═══ DATA SUPPLIED ═══

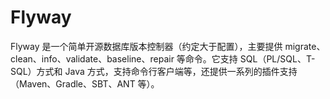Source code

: # Flyway

Flyway 是一个简单开源数据库版本控制器（约定大于配置），主要提供 migrate、clean、info、validate、baseline、repair 等命令。它支持 SQL（PL/SQL、T-SQL）方式和 Java 方式，支持命令行客户端等，还提供一系列的插件支持（Maven、Gradle、SBT、ANT 等）。
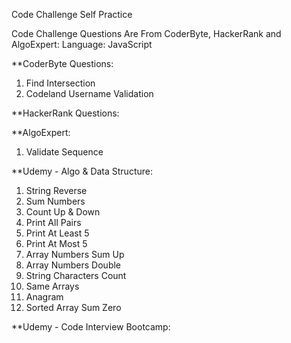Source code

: Code Challenge Self Practice

Code Challenge Questions Are From CoderByte, HackerRank and AlgoExpert: 
Language: JavaScript

**CoderByte Questions:
1. Find Intersection
2. Codeland Username Validation

**HackerRank Questions:


**AlgoExpert:
1. Validate Sequence


**Udemy - Algo & Data Structure:
1. String Reverse
2. Sum Numbers
3. Count Up & Down 
4. Print All Pairs 
5. Print At Least 5
6. Print At Most 5
7. Array Numbers Sum Up 
8. Array Numbers Double
9. String Characters Count
10. Same Arrays
11. Anagram
12. Sorted Array Sum Zero

**Udemy - Code Interview Bootcamp:

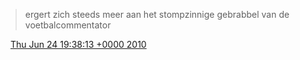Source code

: > ergert zich steeds meer aan het stompzinnige gebrabbel van de voetbalcommentator

<img src="../../media/tweet.ico" width="12" /> [Thu Jun 24 19:38:13 +0000 2010](https://twitter.com/DromerDenker/status/16955313376)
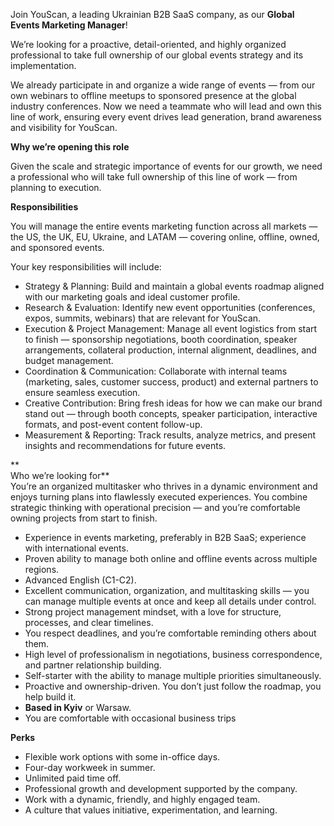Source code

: Join YouScan, a leading Ukrainian B2B SaaS company, as our **Global Events
Marketing Manager**!  
  
We’re looking for a proactive, detail-oriented, and highly organized
professional to take full ownership of our global events strategy and its
implementation.

We already participate in and organize a wide range of events — from our own
webinars to offline meetups to sponsored presence at the global industry
conferences. Now we need a teammate who will lead and own this line of work,
ensuring every event drives lead generation, brand awareness and visibility
for YouScan.  
  

**Why we’re opening this role**

Given the scale and strategic importance of events for our growth, we need a
professional who will take full ownership of this line of work — from planning
to execution.  
  
  
**Responsibilities**  
  
You will manage the entire events marketing function across all markets — the
US, the UK, EU, Ukraine, and LATAM — covering online, offline, owned, and
sponsored events.  
  
Your key responsibilities will include:

  * Strategy & Planning: Build and maintain a global events roadmap aligned with our marketing goals and ideal customer profile.
  * Research & Evaluation: Identify new event opportunities (conferences, expos, summits, webinars) that are relevant for YouScan.
  * Execution & Project Management: Manage all event logistics from start to finish — sponsorship negotiations, booth coordination, speaker arrangements, collateral production, internal alignment, deadlines, and budget management.
  * Coordination & Communication: Collaborate with internal teams (marketing, sales, customer success, product) and external partners to ensure seamless execution.
  * Creative Contribution: Bring fresh ideas for how we can make our brand stand out — through booth concepts, speaker participation, interactive formats, and post-event content follow-up.
  * Measurement & Reporting: Track results, analyze metrics, and present insights and recommendations for future events. 

  
**  
Who we’re looking for**  
You’re an organized multitasker who thrives in a dynamic environment and
enjoys turning plans into flawlessly executed experiences. You combine
strategic thinking with operational precision — and you’re comfortable owning
projects from start to finish.

  * Experience in events marketing, preferably in B2B SaaS; experience with international events.
  * Proven ability to manage both online and offline events across multiple regions.
  * Advanced English (C1-C2). 
  * Excellent communication, organization, and multitasking skills — you can manage multiple events at once and keep all details under control. 
  * Strong project management mindset, with a love for structure, processes, and clear timelines. 
  * You respect deadlines, and you’re comfortable reminding others about them. 
  * High level of professionalism in negotiations, business correspondence, and partner relationship building. 
  * Self-starter with the ability to manage multiple priorities simultaneously.
  * Proactive and ownership-driven. You don’t just follow the roadmap, you help build it. 
  * **Based in Kyiv** or Warsaw.
  * You are comfortable with occasional business trips  
  

**Perks**

  * Flexible work options with some in-office days. 
  * Four-day workweek in summer. 
  * Unlimited paid time off. 
  * Professional growth and development supported by the company. 
  * Work with a dynamic, friendly, and highly engaged team. 
  * A culture that values initiative, experimentation, and learning.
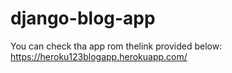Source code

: # django-blog-app



You can check tha app rom thelink provided below: <br>
https://heroku123blogapp.herokuapp.com/
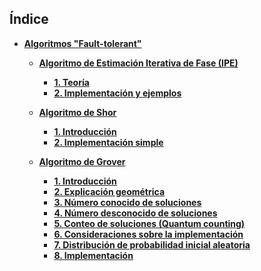 ## Índice

- **[Algoritmos "Fault-tolerant"](./Notebooks/Part_01_Fault-tolerant_Algorithms)**

    - **[Algoritmo de Estimación Iterativa de Fase (IPE)](./Notebooks/Part_01_Fault-tolerant_Algorithms/Chapter_01_01_IPE_portada.ipynb)**
        - **[1. Teoría](./Notebooks/Part_01_Fault-tolerant_Algorithms/Chapter_01_02_IPE/Section_01_Teoria.ipynb)**
        - **[2. Implementación y ejemplos](./Notebooks/Part_01_Fault-tolerant_Algorithms/Chapter_01_02_IPE/Section_02_Implementacion_y_ejemplo.ipynb)**

    - **[Algoritmo de Shor](./Notebooks/Part_01_Fault-tolerant_Algorithms/Chapter_02_01_Shor_portada.ipynb)**
        - **[1. Introducción](./Notebooks/Part_01_Fault-tolerant_Algorithms/Chapter_02_02_Shor/Section_01-Introduccion.ipynb)**
        - **[2. Implementación simple](./Notebooks/Part_01_Fault-tolerant_Algorithms/Chapter_02_02_Shor/Section_02-Shor_Algorithm_simple_implementation.ipynb)**

    - **[Algoritmo de Grover](./Notebooks/Part_01_Fault-tolerant_Algorithms/Chapter_03_01_Grover_portada.ipynb)**
        - **[1. Introducción](./Notebooks/Part_01_Fault-tolerant_Algorithms/Chapter_03_02_Grover/Section_01_Introduccion.ipynb)**
        - **[2. Explicación geométrica](./Notebooks/Part_01_Fault-tolerant_Algorithms/Chapter_03_02_Grover/Section_02_explicacion_geometrica.ipynb)**
        - **[3. Número conocido de soluciones](./Notebooks/Part_01_Fault-tolerant_Algorithms/Chapter_03_02_Grover/Section_03_Numero_conocido_sols.ipynb)**
        - **[4. Número desconocido de soluciones](./Notebooks/Part_01_Fault-tolerant_Algorithms/Chapter_03_02_Grover/Section_04_Numero_desconocido_sols.ipynb)**
        - **[5. Conteo de soluciones (Quantum counting)](./Notebooks/Part_01_Fault-tolerant_Algorithms/Chapter_03_02_Grover/Section_05_conteo_de_soluciones.ipynb)**
        - **[6. Consideraciones sobre la implementación](./Notebooks/Part_01_Fault-tolerant_Algorithms/Chapter_03_02_Grover/Section_06_consideraciones_implementacion.ipynb)**
        - **[7. Distribución de probabilidad inicial aleatoria](./Notebooks/Part_01_Fault-tolerant_Algorithms/Chapter_03_02_Grover/Section_07_distribucion_prob_aleatoria.ipynb)**
        - **[8. Implementación](./Notebooks/Part_01_Fault-tolerant_Algorithms/Chapter_03_02_Grover/Section_08_Implementacion.ipynb)**
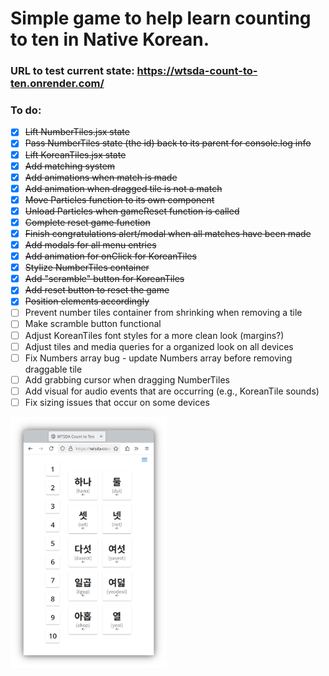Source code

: # Simple game to help learn counting to ten in Native Korean.

### URL to test current state: https://wtsda-count-to-ten.onrender.com/

### To do:
- [x] ~~Lift NumberTiles.jsx state~~
- [x] ~~Pass NumberTiles state (the id) back to its parent for console.log info~~
- [x] ~~Lift KoreanTiles.jsx state~~
- [x] ~~Add matching system~~
- [x] ~~Add animations when match is made~~
- [x] ~~Add animation when dragged tile is not a match~~
- [x] ~~Move Particles function to its own component~~
- [x] ~~Unload Particles when gameReset function is called~~
- [x] ~~Complete reset game function~~
- [x] ~~Finish congratulations alert/modal when all matches have been made~~
- [x] ~~Add modals for all menu entries~~
- [x] ~~Add animation for onClick for KoreanTiles~~
- [x] ~~Stylize NumberTiles container~~
- [x] ~~Add "scramble" button for KoreanTiles~~
- [x] ~~Add reset button to reset the game~~
- [x] ~~Position elements accordingly~~
- [ ] Prevent number tiles container from shrinking when removing a tile
- [ ] Make scramble button functional
- [ ] Adjust KoreanTiles font styles for a more clean look (margins?)
- [ ] Adjust tiles and media queries for a organized look on all devices
- [ ] Fix Numbers array bug - update Numbers array before removing draggable tile
- [ ] Add grabbing cursor when dragging NumberTiles
- [ ] Add visual for audio events that are occurring (e.g., KoreanTile sounds)
- [ ] Fix sizing issues that occur on some devices

<img src="/public/alphaScreenshot1.png" width="250" />
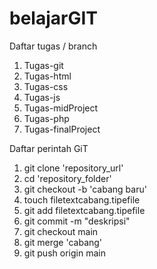 # belajarGIT
Daftar tugas / branch
1. Tugas-git
2. Tugas-html
3. Tugas-css
4. Tugas-js
5. Tugas-midProject
6. Tugas-php
7. Tugas-finalProject

Daftar perintah GiT

1. git clone 'repository_url'
2. cd 'repository_folder'
3. git checkout -b 'cabang baru'
4. touch filetextcabang.tipefile
5. git add filetextcabang.tipefile
6. git commit -m "deskripsi"
7. git checkout main
8. git merge 'cabang'
9. git push origin main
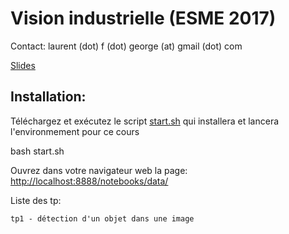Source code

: # Vision industrielle (ESME 2017)

Contact: laurent (dot) f (dot) george (at) gmail (dot) com

[Slides](https://docs.google.com/presentation/d/17iv5m1SQ2FAT3V9iXPp6bFCdkRpRrzDLv_i-aScamiI/edit?usp=sharing)


Installation:
----------------

Téléchargez et exécutez le script [start.sh](./start.sh) qui installera et lancera l'environmement pour ce cours

   bash start.sh

Ouvrez dans votre navigateur web la page: [http://localhost:8888/notebooks/data/](http://localhost:8888/notebooks/data/)
   

Liste des tp:

    tp1 - détection d'un objet dans une image
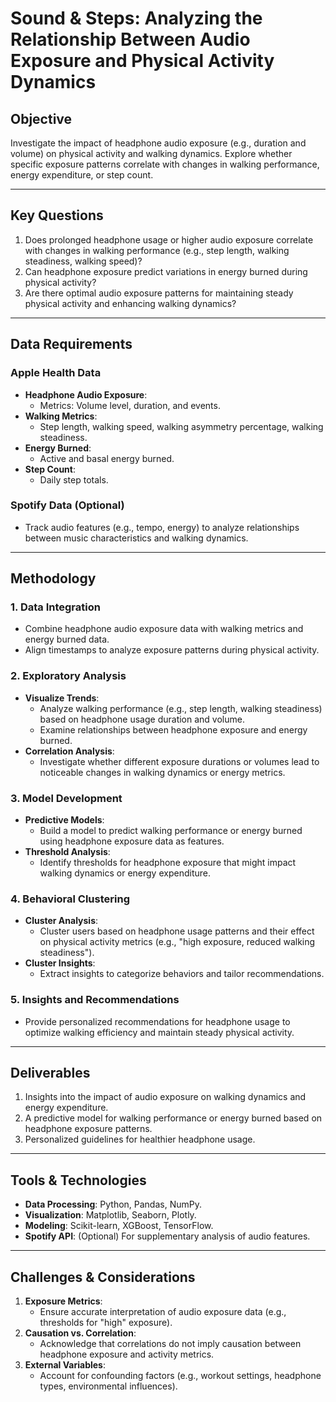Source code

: # Sound & Steps: Analyzing the Relationship Between Audio Exposure and Physical Activity Dynamics

## Objective

Investigate the impact of headphone audio exposure (e.g., duration and volume) on physical activity and walking dynamics. Explore whether specific exposure patterns correlate with changes in walking performance, energy expenditure, or step count.

---

## Key Questions

1. Does prolonged headphone usage or higher audio exposure correlate with changes in walking performance (e.g., step length, walking steadiness, walking speed)?
2. Can headphone exposure predict variations in energy burned during physical activity?
3. Are there optimal audio exposure patterns for maintaining steady physical activity and enhancing walking dynamics?

---

## Data Requirements

### Apple Health Data

- **Headphone Audio Exposure**:
  - Metrics: Volume level, duration, and events.
- **Walking Metrics**:
  - Step length, walking speed, walking asymmetry percentage, walking steadiness.
- **Energy Burned**:
  - Active and basal energy burned.
- **Step Count**:
  - Daily step totals.

### Spotify Data (Optional)

- Track audio features (e.g., tempo, energy) to analyze relationships between music characteristics and walking dynamics.

---

## Methodology

### 1. Data Integration

- Combine headphone audio exposure data with walking metrics and energy burned data.
- Align timestamps to analyze exposure patterns during physical activity.

### 2. Exploratory Analysis

- **Visualize Trends**:
  - Analyze walking performance (e.g., step length, walking steadiness) based on headphone usage duration and volume.
  - Examine relationships between headphone exposure and energy burned.
- **Correlation Analysis**:
  - Investigate whether different exposure durations or volumes lead to noticeable changes in walking dynamics or energy metrics.

### 3. Model Development

- **Predictive Models**:
  - Build a model to predict walking performance or energy burned using headphone exposure data as features.
- **Threshold Analysis**:
  - Identify thresholds for headphone exposure that might impact walking dynamics or energy expenditure.

### 4. Behavioral Clustering

- **Cluster Analysis**:
  - Cluster users based on headphone usage patterns and their effect on physical activity metrics (e.g., "high exposure, reduced walking steadiness").
- **Cluster Insights**:
  - Extract insights to categorize behaviors and tailor recommendations.

### 5. Insights and Recommendations

- Provide personalized recommendations for headphone usage to optimize walking efficiency and maintain steady physical activity.

---

## Deliverables

1. Insights into the impact of audio exposure on walking dynamics and energy expenditure.
2. A predictive model for walking performance or energy burned based on headphone exposure patterns.
3. Personalized guidelines for healthier headphone usage.

---

## Tools & Technologies

- **Data Processing**: Python, Pandas, NumPy.
- **Visualization**: Matplotlib, Seaborn, Plotly.
- **Modeling**: Scikit-learn, XGBoost, TensorFlow.
- **Spotify API**: (Optional) For supplementary analysis of audio features.

---

## Challenges & Considerations

1. **Exposure Metrics**:
   - Ensure accurate interpretation of audio exposure data (e.g., thresholds for "high" exposure).
2. **Causation vs. Correlation**:
   - Acknowledge that correlations do not imply causation between headphone exposure and activity metrics.
3. **External Variables**:
   - Account for confounding factors (e.g., workout settings, headphone types, environmental influences).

═══

TASK DETAILS =
In the entries above, find each line that has the word "HackerRank". Copy it.

REPLY TO THE TASK =
Code Challenge Questions Are From CoderByte, HackerRank and AlgoExpert: 
**HackerRank Questions:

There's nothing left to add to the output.